TASK DIRECTIONS.
Look for "tRPC" in each line of the records, and copy the lines that have it.

====== RECORDS SHOWN

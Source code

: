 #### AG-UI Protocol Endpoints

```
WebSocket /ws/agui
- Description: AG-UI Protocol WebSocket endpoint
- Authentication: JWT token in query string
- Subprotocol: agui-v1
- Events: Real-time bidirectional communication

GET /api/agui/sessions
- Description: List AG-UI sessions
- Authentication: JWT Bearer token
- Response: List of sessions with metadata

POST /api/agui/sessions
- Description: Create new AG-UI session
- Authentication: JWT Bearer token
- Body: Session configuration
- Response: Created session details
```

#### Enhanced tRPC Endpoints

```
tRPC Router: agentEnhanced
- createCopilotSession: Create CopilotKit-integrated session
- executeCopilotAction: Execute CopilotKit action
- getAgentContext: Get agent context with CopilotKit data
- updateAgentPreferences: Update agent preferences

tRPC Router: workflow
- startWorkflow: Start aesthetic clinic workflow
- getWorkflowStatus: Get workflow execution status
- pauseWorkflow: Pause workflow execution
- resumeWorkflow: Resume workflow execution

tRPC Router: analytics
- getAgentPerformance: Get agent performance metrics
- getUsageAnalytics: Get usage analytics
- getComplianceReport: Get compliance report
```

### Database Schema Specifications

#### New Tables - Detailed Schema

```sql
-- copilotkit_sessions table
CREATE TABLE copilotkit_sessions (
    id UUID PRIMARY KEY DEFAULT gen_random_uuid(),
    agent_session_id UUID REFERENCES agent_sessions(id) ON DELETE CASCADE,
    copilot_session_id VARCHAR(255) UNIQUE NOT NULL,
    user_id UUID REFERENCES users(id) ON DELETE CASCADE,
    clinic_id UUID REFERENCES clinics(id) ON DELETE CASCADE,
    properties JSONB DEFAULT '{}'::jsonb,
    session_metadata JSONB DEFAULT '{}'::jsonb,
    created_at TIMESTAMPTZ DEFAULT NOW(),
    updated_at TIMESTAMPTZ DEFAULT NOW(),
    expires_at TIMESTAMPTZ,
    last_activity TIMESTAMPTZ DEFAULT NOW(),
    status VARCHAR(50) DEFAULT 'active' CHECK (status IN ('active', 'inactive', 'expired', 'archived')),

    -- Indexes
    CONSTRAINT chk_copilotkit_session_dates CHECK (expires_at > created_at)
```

============
====== RECORDS SHOWN

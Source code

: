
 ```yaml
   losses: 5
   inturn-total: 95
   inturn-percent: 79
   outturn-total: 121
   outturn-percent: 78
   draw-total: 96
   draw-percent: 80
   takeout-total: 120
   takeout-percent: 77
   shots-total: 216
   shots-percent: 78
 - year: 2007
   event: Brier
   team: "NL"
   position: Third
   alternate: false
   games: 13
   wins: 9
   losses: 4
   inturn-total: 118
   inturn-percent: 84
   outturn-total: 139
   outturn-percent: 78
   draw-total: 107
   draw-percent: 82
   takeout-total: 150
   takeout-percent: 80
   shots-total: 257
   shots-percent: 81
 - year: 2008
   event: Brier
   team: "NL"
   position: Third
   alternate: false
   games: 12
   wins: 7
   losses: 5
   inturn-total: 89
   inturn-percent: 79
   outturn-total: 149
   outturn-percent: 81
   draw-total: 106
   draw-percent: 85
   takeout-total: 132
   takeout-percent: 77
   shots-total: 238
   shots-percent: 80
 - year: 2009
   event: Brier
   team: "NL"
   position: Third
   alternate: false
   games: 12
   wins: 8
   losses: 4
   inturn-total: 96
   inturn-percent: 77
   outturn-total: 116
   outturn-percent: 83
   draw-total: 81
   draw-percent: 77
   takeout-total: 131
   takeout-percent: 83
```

============
====== RECORDS SHOWN

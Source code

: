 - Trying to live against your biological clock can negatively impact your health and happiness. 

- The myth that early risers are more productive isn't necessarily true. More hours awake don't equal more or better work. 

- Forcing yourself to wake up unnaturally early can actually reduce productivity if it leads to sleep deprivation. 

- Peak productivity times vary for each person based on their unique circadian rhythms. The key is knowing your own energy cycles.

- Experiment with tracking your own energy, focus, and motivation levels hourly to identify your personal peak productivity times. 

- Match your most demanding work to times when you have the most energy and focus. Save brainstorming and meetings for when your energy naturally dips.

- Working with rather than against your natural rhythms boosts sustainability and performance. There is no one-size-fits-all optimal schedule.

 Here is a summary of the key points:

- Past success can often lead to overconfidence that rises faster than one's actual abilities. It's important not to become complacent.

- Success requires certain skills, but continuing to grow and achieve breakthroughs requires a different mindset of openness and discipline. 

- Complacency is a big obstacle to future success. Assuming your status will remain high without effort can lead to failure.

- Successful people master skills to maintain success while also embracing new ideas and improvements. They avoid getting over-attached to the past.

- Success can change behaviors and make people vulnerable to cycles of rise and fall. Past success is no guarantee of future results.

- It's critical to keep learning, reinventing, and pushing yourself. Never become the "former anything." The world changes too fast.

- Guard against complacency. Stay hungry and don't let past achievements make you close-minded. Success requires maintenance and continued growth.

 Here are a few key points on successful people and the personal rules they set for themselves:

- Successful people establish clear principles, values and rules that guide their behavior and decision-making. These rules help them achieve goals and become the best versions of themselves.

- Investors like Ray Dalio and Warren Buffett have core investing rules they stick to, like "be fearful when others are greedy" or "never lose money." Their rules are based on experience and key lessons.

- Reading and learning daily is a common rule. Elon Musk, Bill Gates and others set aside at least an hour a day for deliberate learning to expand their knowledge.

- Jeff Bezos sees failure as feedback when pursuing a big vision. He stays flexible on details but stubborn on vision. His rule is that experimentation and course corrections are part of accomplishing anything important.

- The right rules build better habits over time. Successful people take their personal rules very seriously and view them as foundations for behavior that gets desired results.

============

YOUR SOLUTION.
#### Enhanced tRPC Endpoints
tRPC Router: agentEnhanced
tRPC Router: workflow
tRPC Router: analytics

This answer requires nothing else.